Origin of the word "Muggle"
cunning_spirit
cunning_spirit at yahoo.com
Thu Sep 30 16:16:44 UTC 2004
No: HPFGUIDX 114269
--- In HPforGrownups at yahoogroups.com, "pippin_999" <foxmoth at q...>
wrote:
> My husband found this in "The Borders" a history of that region of
> Scotland by Alistair Moffat.
> ---
> Abbot Walter Bower, the author of the Scotichronicon, repeats a
> widely held belief that the English had tails and were blighted
> with them for showing disrespect to St Augustine and, later, to St
> Thomas a Becket. The tails were called 'muggles'.
> ---
> (The Scotichronicon is a 14th century work in Latin.)
>
> My husband thought instantly of Dudley's tail.
>
cunning spirit:
Cool! I sort of remember reading in a book of Scottish folklore too many years ago that
the English were cursed with tails after offending some saint or other, but I never learned
that the offending appendages actually had a name! ;-)
BTW: is the Scotichronicon like the older Anglo-Saxon Chronicles (ie. a running record of
the current events of its time kept by monks or similar learned folk)? I'm more familiar
with that work from my ill spent youth in Dark Ages historical reenactment.....

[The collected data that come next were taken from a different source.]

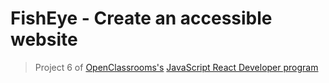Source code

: # FishEye - Create an accessible website

> Project 6 of [OpenClassrooms's](https://openclassrooms.com/) [JavaScript React Developer program](https://openclassrooms.com/en/paths/517-javascript-react-developer)
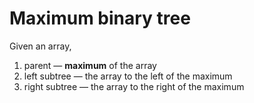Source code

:# Maximum binary tree

Given an array,

1. parent — **maximum** of the array
2. left subtree — the array to the left of the maximum
3. right subtree — the array to the right of the maximum
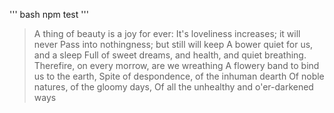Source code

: ''' bash
npm test
'''

>A thing of beauty is a joy for ever:
>It's loveliness increases; it will never
>Pass into nothingness; but still will keep
>A bower quiet for us, and a sleep
>Full of sweet dreams, and health, and quiet breathing.
>Therefire, on every morrow, are we wreathing
>A flowery band to bind us to the earth,
>Spite of despondence, of the inhuman dearth
>Of noble natures, of the gloomy days,
>Of all the unhealthy and o'er-darkened ways
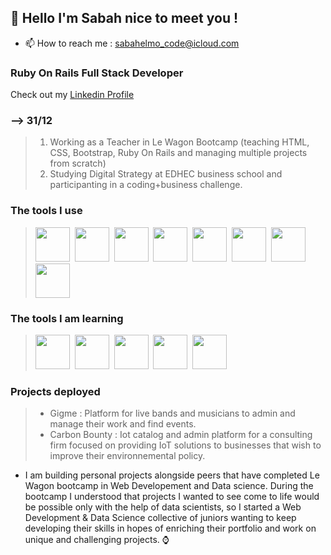 ## 👋 Hello I'm Sabah nice to meet you !
  * 📫 How to reach me : sabahelmo_code@icloud.com
  ### Ruby On Rails Full Stack Developer
  Check out my [Linkedin Profile](https://www.linkedin.com/in/sabah-e-a61047238/ "Linkedin Profile")

### --> 31/12
> 1.  Working as a Teacher in Le Wagon Bootcamp (teaching HTML, CSS, Bootstrap, Ruby On Rails and managing multiple projects from scratch)
> 2.  Studying Digital Strategy at EDHEC business school and participanting in a coding+business challenge.

### The tools I use
> <img src="https://cdn.jsdelivr.net/gh/devicons/devicon/icons/sqlite/sqlite-original-wordmark.svg" width="55" height="55"/>&nbsp;
> <img src="https://cdn.jsdelivr.net/gh/devicons/devicon/icons/postgresql/postgresql-original-wordmark.svg" width="55" height="55"/>&nbsp;
> <img src="https://cdn.jsdelivr.net/gh/devicons/devicon/icons/mysql/mysql-original-wordmark.svg" width="55" height="55"/>&nbsp;
> <img src="https://cdn.jsdelivr.net/gh/devicons/devicon/icons/rails/rails-plain-wordmark.svg" width="55" height="55" />&nbsp;
> <img src="https://cdn.jsdelivr.net/gh/devicons/devicon/icons/html5/html5-original-wordmark.svg" width="55" height="55"/>&nbsp;
> <img src="https://cdn.jsdelivr.net/gh/devicons/devicon/icons/javascript/javascript-original.svg" width="55" height="55"/>&nbsp;
> <img src="https://cdn.jsdelivr.net/gh/devicons/devicon/icons/css3/css3-original-wordmark.svg" width="55" height="55"/>&nbsp;
> <img src="https://cdn.jsdelivr.net/gh/devicons/devicon/icons/bootstrap/bootstrap-plain-wordmark.svg" width="55" height="55"/>

### The tools I am learning
> <img src="https://cdn.jsdelivr.net/gh/devicons/devicon/icons/c/c-original.svg" width="55" height="55"/>&nbsp;
> <img src="https://cdn.jsdelivr.net/gh/devicons/devicon/icons/linux/linux-original.svg" width="55" height="55"/>&nbsp;
> <img src="https://cdn.jsdelivr.net/gh/devicons/devicon/icons/bash/bash-original.svg" width="55" height="55"/>&nbsp;
> <img src="https://cdn.jsdelivr.net/gh/devicons/devicon/icons/flutter/flutter-original.svg" width="55" height="55" />&nbsp;
> <img src="https://cdn.jsdelivr.net/gh/devicons/devicon/icons/react/react-original-wordmark.svg" width="55" height="55"/>

### Projects deployed
> * Gigme : Platform for live bands and musicians to admin and manage their work and find events.
> * Carbon Bounty : Iot catalog and admin platform for a consulting firm focused on providing IoT solutions to businesses that wish to improve their environnemental policy.

* I am building personal projects alongside peers that have completed Le Wagon bootcamp in Web Developement and Data science.
  During the bootcamp I understood that projects I wanted to see come to life would be possible only with the help of data scientists, so I started a Web Development & Data Science collective of juniors wanting to keep developing their skills in hopes of enriching their portfolio and work on unique and challenging projects. ⌚️

<!---
sabah00100100/sabah00100100 is a ✨ special ✨ repository because its `README.md` (this file) appears on your GitHub profile.
You can click the Preview link to take a look at your changes.
--->
<link rel="stylesheet" href="devicon.min.css">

In "Brewer's Dictionary of Phrase and Fable", (which George Beahm's "Muggles and Magic"
notes as a reference JKR often turns to when looking for ideas for names) lists the word
'mug' or 'muggin' as gypsy terms roughly meaning a fool or dupe. I think I read
somewhere recently that JKR derived the term 'muggle' from a word meaning a fool.